WORK ITEM >> Copy, from the material below, each line where "dataset" shows up.
++++++++++
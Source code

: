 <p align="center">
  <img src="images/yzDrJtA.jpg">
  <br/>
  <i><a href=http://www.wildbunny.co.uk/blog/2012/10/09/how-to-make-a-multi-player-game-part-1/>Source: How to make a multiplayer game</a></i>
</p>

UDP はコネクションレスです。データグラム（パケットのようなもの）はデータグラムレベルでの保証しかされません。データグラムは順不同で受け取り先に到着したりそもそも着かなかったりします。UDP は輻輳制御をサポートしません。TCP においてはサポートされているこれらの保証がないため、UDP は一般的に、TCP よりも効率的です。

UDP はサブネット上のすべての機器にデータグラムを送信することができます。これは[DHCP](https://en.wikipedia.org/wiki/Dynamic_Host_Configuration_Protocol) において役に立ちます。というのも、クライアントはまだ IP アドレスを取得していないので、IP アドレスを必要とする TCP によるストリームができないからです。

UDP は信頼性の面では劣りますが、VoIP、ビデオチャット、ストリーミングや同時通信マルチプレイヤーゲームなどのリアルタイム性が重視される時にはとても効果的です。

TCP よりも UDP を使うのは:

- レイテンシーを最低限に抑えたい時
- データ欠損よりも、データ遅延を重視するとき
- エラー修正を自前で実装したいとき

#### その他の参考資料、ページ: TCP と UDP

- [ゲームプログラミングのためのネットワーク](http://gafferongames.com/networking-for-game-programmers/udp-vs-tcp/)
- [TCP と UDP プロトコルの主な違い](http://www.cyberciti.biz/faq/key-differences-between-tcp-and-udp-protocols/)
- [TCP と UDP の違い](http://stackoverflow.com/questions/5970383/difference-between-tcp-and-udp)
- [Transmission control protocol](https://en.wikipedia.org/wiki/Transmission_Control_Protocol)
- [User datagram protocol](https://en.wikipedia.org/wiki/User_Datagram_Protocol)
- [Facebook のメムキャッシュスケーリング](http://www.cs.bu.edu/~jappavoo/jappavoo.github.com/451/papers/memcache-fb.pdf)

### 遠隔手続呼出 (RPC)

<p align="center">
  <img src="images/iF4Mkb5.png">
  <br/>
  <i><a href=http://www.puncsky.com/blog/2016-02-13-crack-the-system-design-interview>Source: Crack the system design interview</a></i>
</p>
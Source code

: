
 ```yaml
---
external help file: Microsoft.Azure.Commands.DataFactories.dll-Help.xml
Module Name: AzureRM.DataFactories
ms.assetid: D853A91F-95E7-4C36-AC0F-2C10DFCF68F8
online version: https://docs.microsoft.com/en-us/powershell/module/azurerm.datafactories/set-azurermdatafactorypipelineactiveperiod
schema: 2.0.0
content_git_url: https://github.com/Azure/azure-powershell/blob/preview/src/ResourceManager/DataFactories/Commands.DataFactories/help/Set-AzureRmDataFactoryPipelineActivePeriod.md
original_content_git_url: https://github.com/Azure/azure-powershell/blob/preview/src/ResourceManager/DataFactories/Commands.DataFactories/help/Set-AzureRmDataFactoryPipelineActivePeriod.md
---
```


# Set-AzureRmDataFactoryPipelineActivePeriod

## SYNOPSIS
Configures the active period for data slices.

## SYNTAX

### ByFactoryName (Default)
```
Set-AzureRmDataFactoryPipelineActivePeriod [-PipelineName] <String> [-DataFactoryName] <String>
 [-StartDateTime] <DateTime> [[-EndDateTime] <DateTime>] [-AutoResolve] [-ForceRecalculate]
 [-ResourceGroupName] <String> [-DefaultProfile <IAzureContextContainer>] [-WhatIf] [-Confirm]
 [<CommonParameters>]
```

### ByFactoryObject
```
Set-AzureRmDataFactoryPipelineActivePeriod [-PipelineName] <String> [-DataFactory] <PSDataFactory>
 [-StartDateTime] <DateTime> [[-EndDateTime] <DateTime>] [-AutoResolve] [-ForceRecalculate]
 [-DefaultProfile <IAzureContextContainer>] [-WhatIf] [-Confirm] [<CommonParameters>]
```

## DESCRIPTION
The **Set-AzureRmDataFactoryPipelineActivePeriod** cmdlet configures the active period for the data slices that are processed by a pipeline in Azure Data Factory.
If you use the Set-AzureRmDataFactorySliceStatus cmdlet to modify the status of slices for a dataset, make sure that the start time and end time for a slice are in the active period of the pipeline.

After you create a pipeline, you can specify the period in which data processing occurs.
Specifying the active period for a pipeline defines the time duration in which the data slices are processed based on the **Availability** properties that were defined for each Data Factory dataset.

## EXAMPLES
++++++++++
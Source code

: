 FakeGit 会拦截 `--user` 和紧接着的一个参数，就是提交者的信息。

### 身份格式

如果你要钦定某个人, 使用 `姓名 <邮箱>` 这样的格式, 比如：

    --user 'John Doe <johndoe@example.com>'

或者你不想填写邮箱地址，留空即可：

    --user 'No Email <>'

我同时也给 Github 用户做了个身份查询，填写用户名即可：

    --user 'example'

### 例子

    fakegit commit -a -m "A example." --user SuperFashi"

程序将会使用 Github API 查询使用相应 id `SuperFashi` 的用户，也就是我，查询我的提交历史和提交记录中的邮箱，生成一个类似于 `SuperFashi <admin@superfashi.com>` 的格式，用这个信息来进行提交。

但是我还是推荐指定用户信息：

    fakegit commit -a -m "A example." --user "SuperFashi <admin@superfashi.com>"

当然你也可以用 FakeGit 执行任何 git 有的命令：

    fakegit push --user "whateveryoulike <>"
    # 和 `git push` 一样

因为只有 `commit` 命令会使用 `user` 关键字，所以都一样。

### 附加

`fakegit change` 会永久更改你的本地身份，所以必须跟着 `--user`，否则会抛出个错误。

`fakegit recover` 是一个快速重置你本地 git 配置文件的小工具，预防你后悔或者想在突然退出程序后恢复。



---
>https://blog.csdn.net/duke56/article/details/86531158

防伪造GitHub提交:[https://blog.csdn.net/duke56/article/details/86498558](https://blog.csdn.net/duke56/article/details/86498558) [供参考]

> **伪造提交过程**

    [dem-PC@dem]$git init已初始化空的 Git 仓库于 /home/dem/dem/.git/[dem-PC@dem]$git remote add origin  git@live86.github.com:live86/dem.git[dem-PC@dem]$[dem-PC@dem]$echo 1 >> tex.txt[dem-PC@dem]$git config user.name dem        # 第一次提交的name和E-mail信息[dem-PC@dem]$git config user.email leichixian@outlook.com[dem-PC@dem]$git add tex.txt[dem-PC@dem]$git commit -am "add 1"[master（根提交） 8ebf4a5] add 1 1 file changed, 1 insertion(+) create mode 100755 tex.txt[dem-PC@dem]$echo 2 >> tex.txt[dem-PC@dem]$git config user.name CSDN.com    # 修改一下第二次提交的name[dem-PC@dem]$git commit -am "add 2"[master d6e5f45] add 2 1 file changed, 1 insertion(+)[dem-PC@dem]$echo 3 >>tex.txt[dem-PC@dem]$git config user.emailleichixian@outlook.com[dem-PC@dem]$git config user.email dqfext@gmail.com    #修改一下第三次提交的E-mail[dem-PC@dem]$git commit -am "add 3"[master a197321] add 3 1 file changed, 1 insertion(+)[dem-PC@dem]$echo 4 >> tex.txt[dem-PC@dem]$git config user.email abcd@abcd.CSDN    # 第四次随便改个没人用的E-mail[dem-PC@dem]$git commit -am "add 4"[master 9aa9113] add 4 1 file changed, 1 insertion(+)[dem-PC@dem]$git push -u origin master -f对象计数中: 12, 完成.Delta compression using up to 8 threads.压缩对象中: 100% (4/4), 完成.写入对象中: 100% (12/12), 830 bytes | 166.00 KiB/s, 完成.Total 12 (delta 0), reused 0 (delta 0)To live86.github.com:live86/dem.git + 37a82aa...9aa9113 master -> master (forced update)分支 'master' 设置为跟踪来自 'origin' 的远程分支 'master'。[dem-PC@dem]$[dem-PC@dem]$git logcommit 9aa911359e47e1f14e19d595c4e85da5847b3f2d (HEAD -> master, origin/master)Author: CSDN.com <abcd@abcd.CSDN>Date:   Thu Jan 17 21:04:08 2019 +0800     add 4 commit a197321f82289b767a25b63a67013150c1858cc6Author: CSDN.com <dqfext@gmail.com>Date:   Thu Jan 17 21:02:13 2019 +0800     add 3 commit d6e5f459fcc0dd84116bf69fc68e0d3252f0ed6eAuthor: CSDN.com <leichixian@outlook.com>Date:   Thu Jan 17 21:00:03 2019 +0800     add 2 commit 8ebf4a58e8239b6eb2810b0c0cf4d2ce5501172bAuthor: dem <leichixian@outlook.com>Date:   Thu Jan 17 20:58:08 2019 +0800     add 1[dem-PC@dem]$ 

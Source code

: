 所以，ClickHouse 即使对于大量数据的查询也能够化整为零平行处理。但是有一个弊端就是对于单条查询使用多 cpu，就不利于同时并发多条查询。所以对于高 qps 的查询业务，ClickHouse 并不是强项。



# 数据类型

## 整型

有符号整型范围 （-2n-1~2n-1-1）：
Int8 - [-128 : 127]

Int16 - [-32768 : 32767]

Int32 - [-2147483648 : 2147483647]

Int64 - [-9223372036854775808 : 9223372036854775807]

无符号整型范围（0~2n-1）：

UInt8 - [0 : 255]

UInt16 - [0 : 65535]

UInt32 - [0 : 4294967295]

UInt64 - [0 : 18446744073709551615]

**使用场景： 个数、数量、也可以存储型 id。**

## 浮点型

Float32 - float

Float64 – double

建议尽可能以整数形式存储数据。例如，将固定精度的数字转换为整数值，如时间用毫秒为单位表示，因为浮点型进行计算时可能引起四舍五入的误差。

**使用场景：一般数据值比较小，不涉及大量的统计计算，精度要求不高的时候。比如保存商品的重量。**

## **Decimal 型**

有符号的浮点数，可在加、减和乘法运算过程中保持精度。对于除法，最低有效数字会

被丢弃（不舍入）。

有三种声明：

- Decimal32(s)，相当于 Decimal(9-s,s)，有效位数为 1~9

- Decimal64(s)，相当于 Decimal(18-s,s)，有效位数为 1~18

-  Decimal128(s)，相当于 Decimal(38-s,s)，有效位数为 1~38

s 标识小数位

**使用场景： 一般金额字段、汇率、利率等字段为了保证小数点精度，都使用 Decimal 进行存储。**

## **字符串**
++++++++++
RESPONSE >>
If you use the Set-AzureRmDataFactorySliceStatus cmdlet to modify the status of slices for a dataset, make sure that the start time and end time for a slice are in the active period of the pipeline.
Specifying the active period for a pipeline defines the time duration in which the data slices are processed based on the **Availability** properties that were defined for each Data Factory dataset.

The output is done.